"We are to understand that as God made the world in six days, and on the seventh day he finished his work and sanctified it, and also formed man out of the dust of the earth; even so, in the beginning of the seventh thousand years will the Lord God sanctify the earth, and complete the salvation of man, and judge all things—unto the end of all things; and the sounding of the trumpets of the seven angels are the preparing and finishing of his work in the beginning of the seventh thousand years—the preparing of the way before the time of his coming."[[6]]
Seven Great Days.—The "days" here referred to were not ordinary days of twenty-four hours each, based upon earth's diurnal revolutions. He who "made the world" before placing man upon it, had not then appointed unto Adam his reckoning.[[7]] They were not man's days, but God's days, each having a duration of a thousand years.

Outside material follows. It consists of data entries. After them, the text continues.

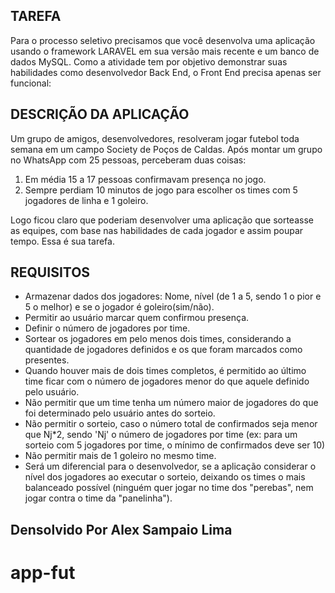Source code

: 

## TAREFA

Para o processo seletivo precisamos que você desenvolva uma aplicação usando o framework LARAVEL
em sua versão mais recente e um banco de dados MySQL.
Como a atividade tem por objetivo demonstrar suas habilidades como desenvolvedor Back End, o Front End
precisa apenas ser funcional:

## DESCRIÇÃO DA APLICAÇÃO

Um grupo de amigos, desenvolvedores, resolveram jogar futebol toda semana em um campo Society de
Poços de Caldas.
Após montar um grupo no WhatsApp com 25 pessoas, perceberam duas coisas:
1. Em média 15 a 17 pessoas confirmavam presença no jogo.
2. Sempre perdiam 10 minutos de jogo para escolher os times com 5 jogadores de linha e 1 goleiro.

Logo ficou claro que poderiam desenvolver uma aplicação que sorteasse as equipes, com base nas
habilidades de cada jogador e assim poupar tempo.
Essa é sua tarefa.

## REQUISITOS


- Armazenar dados dos jogadores: Nome, nível (de 1 a 5, sendo 1 o pior e 5 o melhor) e se o jogador é goleiro(sim/não).
- Permitir ao usuário marcar quem confirmou presença.
- Definir o número de jogadores por time.
- Sortear os jogadores em pelo menos dois times, considerando a quantidade de jogadores definidos e os que foram marcados como presentes.
- Quando houver mais de dois times completos, é permitido ao último time ficar com o número de jogadores menor do que aquele definido pelo usuário.
- Não permitir que um time tenha um número maior de jogadores do que foi determinado pelo usuário antes do sorteio.
- Não permitir o sorteio, caso o número total de confirmados seja menor que Nj*2, sendo 'Nj' o número de jogadores por time (ex: para um sorteio com 5 jogadores por time, o mínimo de confirmados deve ser 10)
- Não permitir mais de 1 goleiro no mesmo time.
- Será um diferencial para o desenvolvedor, se a aplicação considerar o nível dos jogadores ao executar o sorteio, deixando os times o mais balanceado possível (ninguém quer jogar no time dos "perebas", nem jogar contra o time da "panelinha").

## Densolvido Por Alex Sampaio Lima

# app-fut
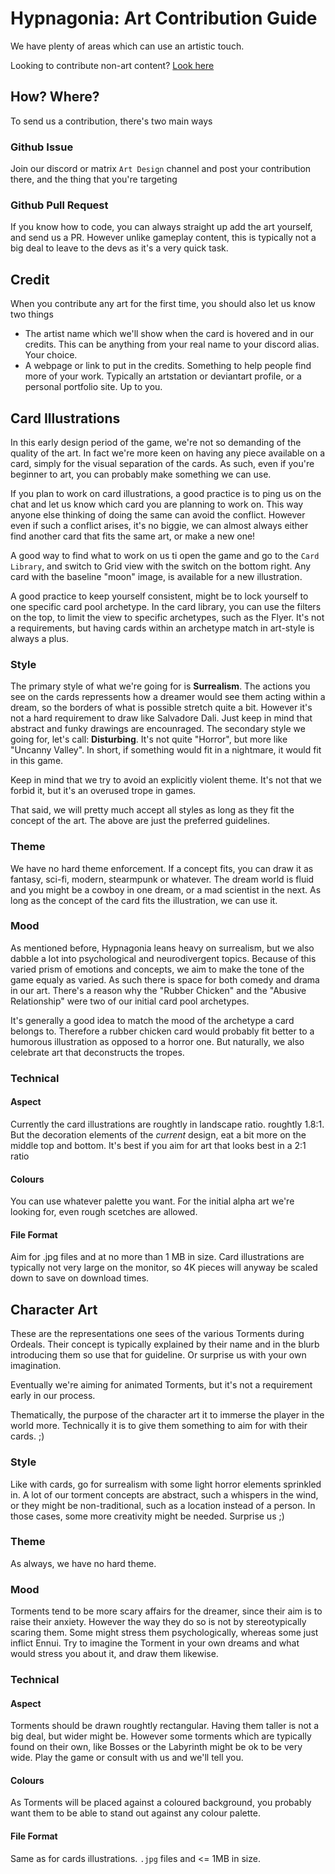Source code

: # Hypnagonia: Art Contribution Guide

We have plenty of areas which can use an artistic touch.

Looking to contribute non-art content? [Look here](CONTRIBUTING.md)

## How? Where?

To send us a contribution, there's two main ways

### Github Issue

Join our discord or matrix `Art Design` channel and post your contribution there, and the thing that you're targeting

### Github Pull Request

If you know how to code, you can always straight up add the art yourself, and send us a PR. However unlike gameplay content, this is typically not a big deal to leave to the devs as it's a very quick task.

## Credit

When you contribute any art for the first time, you should also let us know two things

* The artist name which we'll show when the card is hovered and in our credits. This can be anything from your real name to your discord alias. Your choice.
* A webpage or link to put in the credits. Something to help people find more of your work. Typically an artstation or deviantart profile, or a personal portfolio site. Up to you.

## Card Illustrations

In this early design period of the game, we're not so demanding of the quality of the art. In fact we're more keen on having any piece available on a card, simply for the visual separation of the cards. As such, even if you're beginner to art, you can probably make something we can use.

If you plan to work on card illustrations, a good practice is to ping us on the chat and let us know which card you are planning to work on. This way anyone else thinking of doing the same can avoid the conflict. However even if such a conflict arises, it's no biggie, we can almost always either find another card that fits the same art, or make a new one!

A good way to find what to work on us ti open the game and go to the `Card Library`, and switch to Grid view with the switch on the bottom right. Any card with the baseline "moon" image, is available for a new illustration.

A good practice to keep yourself consistent, might be to lock yourself to one specific card pool archetype. In the card library, you can use the filters on the top, to limit the view to specific archetypes, such as the Flyer. It's not a requirements, but having cards within an archetype match in art-style is always a plus.

### Style

The primary style of what we're going for is **Surrealism**. The actions you see on the cards repressents how a dreamer would see them acting within a dream, so the borders of what is possible stretch quite a bit. However it's not a hard requirement to draw like Salvadore Dali. Just keep in mind that abstract and funky drawings are encounraged.
The secondary style we going for, let's call: **Disturbing**. It's not quite "Horror", but more like "Uncanny Valley". In short, if something would fit in a nightmare, it would fit in this game.

Keep in mind that we try to avoid an explicitly violent theme. It's not that we forbid it, but it's an overused trope in games.

That said, we will pretty much accept all styles as long as they fit the concept of the art. The above are just the preferred guidelines.

### Theme

We have no hard theme enforcement. If a concept fits, you can draw it as fantasy, sci-fi, modern, stearmpunk or whatever. The dream world is fluid and you might be a cowboy in one dream, or a mad scientist in the next. As long as the concept of the card fits the illustration, we can use it.

### Mood

As mentioned before, Hypnagonia leans heavy on surrealism, but we also dabble a lot into psychological and neurodivergent topics. Because of this varied prism of emotions and concepts, we aim to make the tone of the game equaly as varied. As such there is space for both comedy and drama in our art. There's a reason why the "Rubber Chicken" and the "Abusive Relationship" were two of our initial card pool archetypes.

It's generally a good idea to match the mood of the archetype a card belongs to. Therefore a rubber chicken card would probably fit better to a humorous illustration as opposed to a horror one. But naturally, we also celebrate art that deconstructs the tropes.

### Technical

#### Aspect
Currently the card illustrations are roughtly in landscape ratio. roughtly 1.8:1. But the decoration elements of the *current* design, eat a bit more on the middle top and bottom. It's best if you aim for art that looks best in a 2:1 ratio

#### Colours
You can use whatever palette you want. For the initial alpha art we're looking for, even rough scetches are allowed.

#### File Format

Aim for .jpg files and at no more than 1 MB in size. Card illustrations are typically not very large on the monitor, so 4K pieces will anyway be scaled down to save on download times.

## Character Art

These are the representations one sees of the various Torments during Ordeals. Their concept is typically explained by their name and in the blurb introducing them so use that for guideline. Or surprise us with your own imagination.

Eventually we're aiming for animated Torments, but it's not a requirement early in our process.

Thematically, the purpose of the character art it to immerse the player in the world more. Technically it is to give them something to aim for with their cards. ;)

### Style

Like with cards, go for surrealism with some light horror elements sprinkled in. A lot of our torment concepts are abstract, such a whispers in the wind, or they might be non-traditional, such as a location instead of a person. In those cases, some more creativity might be needed. Surprise us ;)

### Theme

As always, we have no hard theme.

### Mood

Torments tend to be more scary affairs for the dreamer, since their aim is to raise their anxiety. However the way they do so is not by stereotypically scaring them. Some might stress them psychologically, whereas some just inflict Ennui. Try to imagine the Torment in your own dreams and what would stress you about it, and draw them likewise.


### Technical

#### Aspect

Torments should be drawn roughtly rectangular. Having them taller is not a big deal, but wider might be. However some torments which are typically found on their own, like Bosses or the Labyrinth might be ok to be very wide. Play the game or consult with us and we'll tell you.

#### Colours

As Torments will be placed against a coloured background, you probably want them to be able to stand out against any colour palette.

#### File Format

Same as for cards illustrations. `.jpg` files and <= 1MB in size.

"The book which John saw" represented the real history of the world—what the eye of God has seen, what the recording angel has written; and the seven thousand years, corresponding to the seven seals of the Apocalyptic volume, are as seven great days during which Mother Earth will fulfill her mortal mission, laboring six days and resting upon the seventh, her period of sanctification. These seven days do not include the period of our planet's creation and preparation as a dwelling place for man. They are limited to Earth's "temporal existence," that is, to Time, considered as distinct from Eternity.

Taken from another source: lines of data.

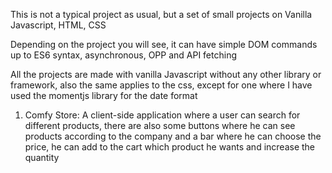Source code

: This is not a typical project as usual, but a set of small projects on Vanilla Javascript, HTML, CSS

Depending on the project you will see, it can have simple DOM commands up to ES6 syntax, asynchronous, OPP and API fetching

All the projects are made with vanilla Javascript without any other library or framework, also the same applies to the css, except for one where I have used the momentjs library for the date format

1) Comfy Store:
A client-side application where a user can search for different products, there are also some buttons where he can see products according to the company and a bar where he can choose the price, he can add to the cart which product he wants and increase the quantity

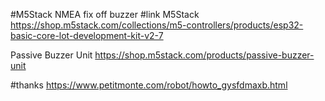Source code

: #M5Stack NMEA fix off buzzer
#link
M5Stack
https://shop.m5stack.com/collections/m5-controllers/products/esp32-basic-core-lot-development-kit-v2-7

Passive Buzzer Unit
https://shop.m5stack.com/products/passive-buzzer-unit

#thanks
https://www.petitmonte.com/robot/howto_gysfdmaxb.html

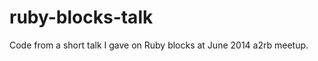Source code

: ruby-blocks-talk
================

Code from a short talk I gave on Ruby blocks at June 2014 a2rb meetup.
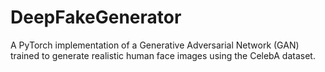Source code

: # DeepFakeGenerator
A PyTorch implementation of a Generative Adversarial Network (GAN) trained to generate realistic human face images using the CelebA dataset.
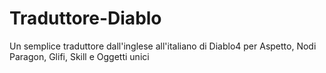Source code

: # Traduttore-Diablo

Un semplice traduttore dall'inglese all'italiano di Diablo4 per Aspetto, Nodi Paragon, Glifi, Skill e Oggetti unici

According to Kolob.—The Prophet's translation of the Book of Abraham explains that these greater days are "after the time" or according to the reckoning of Kolob, a mighty governing planet nearest the Celestial Throne, a planet revolving once in a thousand years.[[8]] This period, then, is a day upon Kolob. One might well suppose such a day to have figured in the warning given to Adam: "In the day that thou eatest thereof thou shalt surely die;"[[9]] for Adam, after eating of the forbidden fruit, lived on to the age of nine hundred and thirty years.[[10]] St. Peter may have had the same thing in mind when he wrote: "One day is with the Lord as a thousand years, and a thousand years as one day."[[11]]
At the Week's End.—According to received chronology—admittedly imperfect, yet approximately correct—four thousand years, or four of the seven great days given to this planet as the period of its "temporal existence," had passed before Christ was crucified; while nearly two thousand years have gone by since. Consequently, Earth's long week is now drawing to a close, and we stand at the present moment in the Saturday Evening of Time, at or near the end of the sixth day of human history. Is it not a time for thought, a season for solemn meditation? Morning will break upon the Millennium, the thousand years of peace, the Sabbath of the World!

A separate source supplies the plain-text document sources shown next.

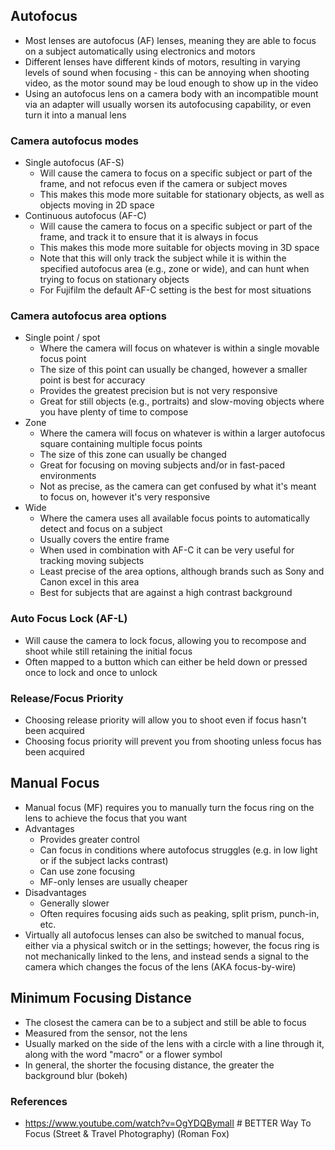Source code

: ## Autofocus

- Most lenses are autofocus (AF) lenses, meaning they are able to focus on a subject automatically using electronics and motors
- Different lenses have different kinds of motors, resulting in varying levels of sound when focusing - this can be annoying when shooting video, as the motor sound may be loud enough to show up in the video
- Using an autofocus lens on a camera body with an incompatible mount via an adapter will usually worsen its autofocusing capability, or even turn it into a manual lens

### Camera autofocus modes

- Single autofocus (AF-S) 
	- Will cause the camera to focus on a specific subject or part of the frame, and not refocus even if the camera or subject moves
	- This makes this mode more suitable for stationary objects, as well as objects moving in 2D space
- Continuous autofocus (AF-C)
	- Will cause the camera to focus on a specific subject or part of the frame, and track it to ensure that it is always in focus 
	- This makes this mode more suitable for objects moving in 3D space 
	- Note that this will only track the subject while it is within the specified autofocus area (e.g., zone or wide), and can hunt when trying to focus on stationary objects
	- For Fujifilm the default AF-C setting is the best for most situations

### Camera autofocus area options

- Single point / spot 
	- Where the camera will focus on whatever is within a single movable focus point
	- The size of this point can usually be changed, however a smaller point is best for accuracy
	- Provides the greatest precision but is not very responsive
	- Great for still objects (e.g., portraits) and slow-moving objects where you have plenty of time to compose
- Zone
	- Where the camera will focus on whatever is within a larger autofocus square containing multiple focus points
	- The size of this zone can usually be changed
	- Great for focusing on moving subjects and/or in fast-paced environments
	- Not as precise, as the camera can get confused by what it's meant to focus on, however it's very responsive
- Wide
	- Where the camera uses all available focus points to automatically detect and focus on a subject
	- Usually covers the entire frame
	- When used in combination with AF-C it can be very useful for tracking moving subjects
	- Least precise of the area options, although brands such as Sony and Canon excel in this area
	- Best for subjects that are against a high contrast background

### Auto Focus Lock (AF-L)

- Will cause the camera to lock focus, allowing you to recompose and shoot while still retaining the initial focus
- Often mapped to a button which can either be held down or pressed once to lock and once to unlock

### Release/Focus Priority

- Choosing release priority will allow you to shoot even if focus hasn't been acquired
- Choosing focus priority will prevent you from shooting unless focus has been acquired

## Manual Focus

- Manual focus (MF) requires you to manually turn the focus ring on the lens to achieve the focus that you want
- Advantages
	- Provides greater control
	- Can focus in conditions where autofocus struggles (e.g. in low light or if the subject lacks contrast)
	- Can use zone focusing
	- MF-only lenses are usually cheaper
- Disadvantages
	- Generally slower
	- Often requires focusing aids such as peaking, split prism, punch-in, etc.
- Virtually all autofocus lenses can also be switched to manual focus, either via a physical switch or in the settings; however, the focus ring is not mechanically linked to the lens, and instead sends a signal to the camera which changes the focus of the lens (AKA focus-by-wire)

## Minimum Focusing Distance

- The closest the camera can be to a subject and still be able to focus
- Measured from the sensor, not the lens
- Usually marked on the side of the lens with a circle with a line through it, along with the word "macro" or a flower symbol
- In general, the shorter the focusing distance, the greater the background blur (bokeh)


### References

- https://www.youtube.com/watch?v=OgYDQBymalI # BETTER Way To Focus (Street & Travel Photography) (Roman Fox)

House-Cleaning in Progress.—Marvel not, therefore, that all things are in commotion. War, famine, pestilence, earthquake, tempest and tidal wave—these are among the predicted signs of the Savior's second coming.[[12]] Tyranny and wickedness must be overthrown, and the way prepared for Him who, though gracious and merciful to all, and forgiving to sinners who repent, "cannot look upon sin with the least degree of allowance."[[13]] Earth must be freed from oppression and cleansed from all iniquity. It is God's House; and He is coming to live in it, and to make of it a glorified mansion. House-cleaning is in progress, and Saturday's work must be done and out of the way, before the Lord of the Sabbath appears.
Footnotes
[1]. "Plato," Emerson's "Representative Men," Altemus edition, 1895, p. 71.
[2]. Moses 7:48, 61, 64.
[3]. "Rabbinical commentators have expressed the opinion that after six millenniums of years, there will come a seventh, with rest and peace. Paul (2 Thess. 1:7) points to the coming of Christ as the time when the Saints would find 'rest;' and he also argues (Heb. 4:1-11) that there remaineth a 'rest' to the people of God. The word he uses means a 'sabbathism' or sabbath observance, and he refers to the coming of the Lord."—J. M. Sjodahl.